The lawsuit Nathaniel filed was against Charles Flaum, demanding the return of his shares in New Diamond Point. Nathaniel claimed he had the right to sue for them pursuant to a part of his agreement with Marx Finstone, which required him to do so in order to keep his dealings with Marx a secret. On the other hand, lawyers for Finstone’s estate argued that since Nathaniel had already sold all of his interest in New Diamond Point in exchange for the now worthless shares in Eclipse, if anyone had the right to sue Charles Flaum, it was Finstone’s estate.
This entire history survives only because the Court denied Nathaniel’s request to switch lawyers, and Nathaniel appealed that minor procedural ruling. There’s no written opinion I could find which explains what ultimately happened in Nathaniel’s case – at least, not directly.
The 1943 litigation between the Kolbers over the ownership of New Diamond Point contains an offhand remark by one of the attorneys which clarified the ultimate outcome: “Around 1926, as a result of litigation the two Worths sold their shares [in New Diamond Point] to the remaining members of [New Diamond Point] for a total price of $21,221.50, financed in equal shares by the purchasers.”
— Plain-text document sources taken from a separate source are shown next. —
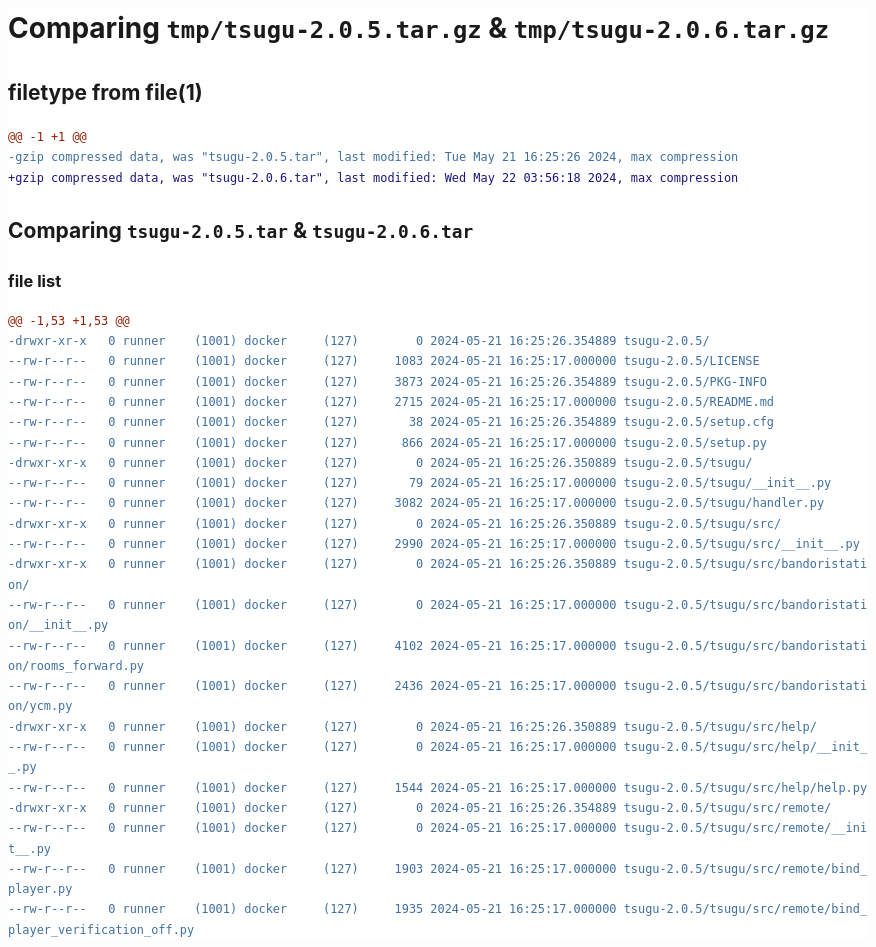 # Comparing `tmp/tsugu-2.0.5.tar.gz` & `tmp/tsugu-2.0.6.tar.gz`

## filetype from file(1)

```diff
@@ -1 +1 @@
-gzip compressed data, was "tsugu-2.0.5.tar", last modified: Tue May 21 16:25:26 2024, max compression
+gzip compressed data, was "tsugu-2.0.6.tar", last modified: Wed May 22 03:56:18 2024, max compression
```

## Comparing `tsugu-2.0.5.tar` & `tsugu-2.0.6.tar`

### file list

```diff
@@ -1,53 +1,53 @@
-drwxr-xr-x   0 runner    (1001) docker     (127)        0 2024-05-21 16:25:26.354889 tsugu-2.0.5/
--rw-r--r--   0 runner    (1001) docker     (127)     1083 2024-05-21 16:25:17.000000 tsugu-2.0.5/LICENSE
--rw-r--r--   0 runner    (1001) docker     (127)     3873 2024-05-21 16:25:26.354889 tsugu-2.0.5/PKG-INFO
--rw-r--r--   0 runner    (1001) docker     (127)     2715 2024-05-21 16:25:17.000000 tsugu-2.0.5/README.md
--rw-r--r--   0 runner    (1001) docker     (127)       38 2024-05-21 16:25:26.354889 tsugu-2.0.5/setup.cfg
--rw-r--r--   0 runner    (1001) docker     (127)      866 2024-05-21 16:25:17.000000 tsugu-2.0.5/setup.py
-drwxr-xr-x   0 runner    (1001) docker     (127)        0 2024-05-21 16:25:26.350889 tsugu-2.0.5/tsugu/
--rw-r--r--   0 runner    (1001) docker     (127)       79 2024-05-21 16:25:17.000000 tsugu-2.0.5/tsugu/__init__.py
--rw-r--r--   0 runner    (1001) docker     (127)     3082 2024-05-21 16:25:17.000000 tsugu-2.0.5/tsugu/handler.py
-drwxr-xr-x   0 runner    (1001) docker     (127)        0 2024-05-21 16:25:26.350889 tsugu-2.0.5/tsugu/src/
--rw-r--r--   0 runner    (1001) docker     (127)     2990 2024-05-21 16:25:17.000000 tsugu-2.0.5/tsugu/src/__init__.py
-drwxr-xr-x   0 runner    (1001) docker     (127)        0 2024-05-21 16:25:26.350889 tsugu-2.0.5/tsugu/src/bandoristation/
--rw-r--r--   0 runner    (1001) docker     (127)        0 2024-05-21 16:25:17.000000 tsugu-2.0.5/tsugu/src/bandoristation/__init__.py
--rw-r--r--   0 runner    (1001) docker     (127)     4102 2024-05-21 16:25:17.000000 tsugu-2.0.5/tsugu/src/bandoristation/rooms_forward.py
--rw-r--r--   0 runner    (1001) docker     (127)     2436 2024-05-21 16:25:17.000000 tsugu-2.0.5/tsugu/src/bandoristation/ycm.py
-drwxr-xr-x   0 runner    (1001) docker     (127)        0 2024-05-21 16:25:26.350889 tsugu-2.0.5/tsugu/src/help/
--rw-r--r--   0 runner    (1001) docker     (127)        0 2024-05-21 16:25:17.000000 tsugu-2.0.5/tsugu/src/help/__init__.py
--rw-r--r--   0 runner    (1001) docker     (127)     1544 2024-05-21 16:25:17.000000 tsugu-2.0.5/tsugu/src/help/help.py
-drwxr-xr-x   0 runner    (1001) docker     (127)        0 2024-05-21 16:25:26.354889 tsugu-2.0.5/tsugu/src/remote/
--rw-r--r--   0 runner    (1001) docker     (127)        0 2024-05-21 16:25:17.000000 tsugu-2.0.5/tsugu/src/remote/__init__.py
--rw-r--r--   0 runner    (1001) docker     (127)     1903 2024-05-21 16:25:17.000000 tsugu-2.0.5/tsugu/src/remote/bind_player.py
--rw-r--r--   0 runner    (1001) docker     (127)     1935 2024-05-21 16:25:17.000000 tsugu-2.0.5/tsugu/src/remote/bind_player_verification_off.py
```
All that effort the Worths and Marx Finstone put into their scheme was for naught; predictably, New Diamond Point repurchased the shares of the company rather than allow them to fall into the hands of Finstone’s heirs. For the Worths, it was somewhat of a happy ending – at least they were compensated for their investment in cash, rather than being forced to exchange it for worthless stock in Eclipse.
Eclipse, for its part, survived its receivership; apparently, once Finstone’s executors sorted out this mess (and likely, many others Finstone left behind), the company was able to recover. M. David Klein (who was Finstone’s brother in law, as he stated in an affidavit filed in the 1929 appeal) took over leadership of the company, which thrived at least as well as any pen company could during the Depression.